21.4  The Buyer agrees that personal credit information provided may be used and retained by the Seller for the following purposes and for other purposes as shall be agreed between the Buyer and Seller or required by law from time to time:

(a) provision of Services; and/or

(b) marketing of Services by the Seller, its agents or distributors in relation to the Services; and/or

(c) analysing, verifying and/or checking the Buyer’s credit, payment and/or status in relation to provision of Services; and/or

(d) processing of any payment instructions, direct debit facilities and/or credit facilities requested by Buyer; and/or

(e) enabling the daily operation of Buyer’s account and/or the collection of amounts outstanding in the Buyer’s account in relation to the Services.

21.5  The Seller may give information about the Buyer to a credit reporting agency for the following purposes:

(a) to obtain a consumer credit report about the Buyer; and/or

(b) allow the credit reporting agency to create or maintain a credit information file containing information about the Buyer.


22.    Cancellation

22.1  The Seller may cancel any contract to which these terms and conditions apply or cancel delivery of Goods at any time before the Goods are delivered by giving written notice to the Buyer. On giving such notice the Seller shall repay to the Buyer any sums paid in respect of the Price.

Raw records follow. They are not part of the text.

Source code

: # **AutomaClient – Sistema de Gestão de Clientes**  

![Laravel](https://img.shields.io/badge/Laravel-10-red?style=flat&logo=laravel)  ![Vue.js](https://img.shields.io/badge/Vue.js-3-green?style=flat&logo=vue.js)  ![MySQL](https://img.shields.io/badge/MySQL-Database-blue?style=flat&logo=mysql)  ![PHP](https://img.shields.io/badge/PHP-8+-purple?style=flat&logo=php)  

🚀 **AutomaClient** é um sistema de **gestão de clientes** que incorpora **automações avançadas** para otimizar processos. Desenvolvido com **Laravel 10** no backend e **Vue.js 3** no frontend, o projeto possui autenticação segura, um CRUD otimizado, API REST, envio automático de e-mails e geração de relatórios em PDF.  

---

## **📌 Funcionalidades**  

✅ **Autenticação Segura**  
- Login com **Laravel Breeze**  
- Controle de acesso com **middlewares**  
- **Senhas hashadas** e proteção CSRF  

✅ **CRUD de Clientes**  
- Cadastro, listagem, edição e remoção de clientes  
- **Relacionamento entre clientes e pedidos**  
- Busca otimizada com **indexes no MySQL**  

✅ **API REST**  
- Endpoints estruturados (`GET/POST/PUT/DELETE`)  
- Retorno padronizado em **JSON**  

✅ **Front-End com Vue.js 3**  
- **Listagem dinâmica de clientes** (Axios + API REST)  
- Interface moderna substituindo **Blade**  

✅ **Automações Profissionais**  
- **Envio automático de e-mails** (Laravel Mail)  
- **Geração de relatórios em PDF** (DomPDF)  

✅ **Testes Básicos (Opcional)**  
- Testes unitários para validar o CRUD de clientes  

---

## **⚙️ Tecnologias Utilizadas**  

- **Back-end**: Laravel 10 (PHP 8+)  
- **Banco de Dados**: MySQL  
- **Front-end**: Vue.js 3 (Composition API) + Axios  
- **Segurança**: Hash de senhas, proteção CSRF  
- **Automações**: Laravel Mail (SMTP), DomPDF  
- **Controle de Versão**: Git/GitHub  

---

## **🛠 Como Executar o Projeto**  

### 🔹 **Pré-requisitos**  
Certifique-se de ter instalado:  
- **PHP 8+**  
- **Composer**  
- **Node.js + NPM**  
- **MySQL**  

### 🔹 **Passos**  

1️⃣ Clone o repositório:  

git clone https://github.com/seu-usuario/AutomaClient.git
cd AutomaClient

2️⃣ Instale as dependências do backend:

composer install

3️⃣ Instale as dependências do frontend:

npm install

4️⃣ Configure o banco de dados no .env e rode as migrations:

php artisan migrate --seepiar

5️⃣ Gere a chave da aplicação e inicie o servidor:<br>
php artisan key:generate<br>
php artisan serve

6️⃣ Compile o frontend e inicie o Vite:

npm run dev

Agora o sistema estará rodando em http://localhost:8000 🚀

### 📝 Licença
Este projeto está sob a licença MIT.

The Seller shall not be liable for any loss or damage whatever arising from such cancellation.

22.2  In the event that the Buyer cancels delivery of Goods the Buyer shall be liable for any loss incurred by the Seller (including, but not limited to, any loss of profits) up to the time of cancellation.


23.    General

23.1  If any provision of these terms and conditions shall be invalid, void, illegal or unenforceable the validity, existence, legality and enforceability of the remaining provisions shall not be affected, prejudiced or impaired.

23.2  These terms and conditions and any contract to which they apply shall be governed by the laws of Victoria and are subject to the jurisdiction of the courts of Victoria.

23.3  The Buyer shall not be entitled to set off against or deduct from the Price any sums owed or claimed to be owed to the Buyer by the Seller.

23.4  The Seller reserves the right to review these terms and conditions at any time. If, following any such review, there is to be any change to these terms and conditions, then that change will take effect from the date on which the Seller notifies the Buyer of such change.

23.5  Neither party shall be liable for any default due to any act of God, war, terrorism, strike, lock-out, industrial action, fire, flood, storm or other event beyond the reasonable control of either party.

23.6  The terms and conditions set out herein shall prevail over the terms and conditions set out in any document used by the Buyer, the owner or any other person having an interest in the Goods and purporting to have a contractual effect.

23.7  The failure by the Seller to enforce any provision of these terms and conditions shall not be treated as a waiver of that provision, nor shall it affect the Seller’s right to subsequently enforce that provision.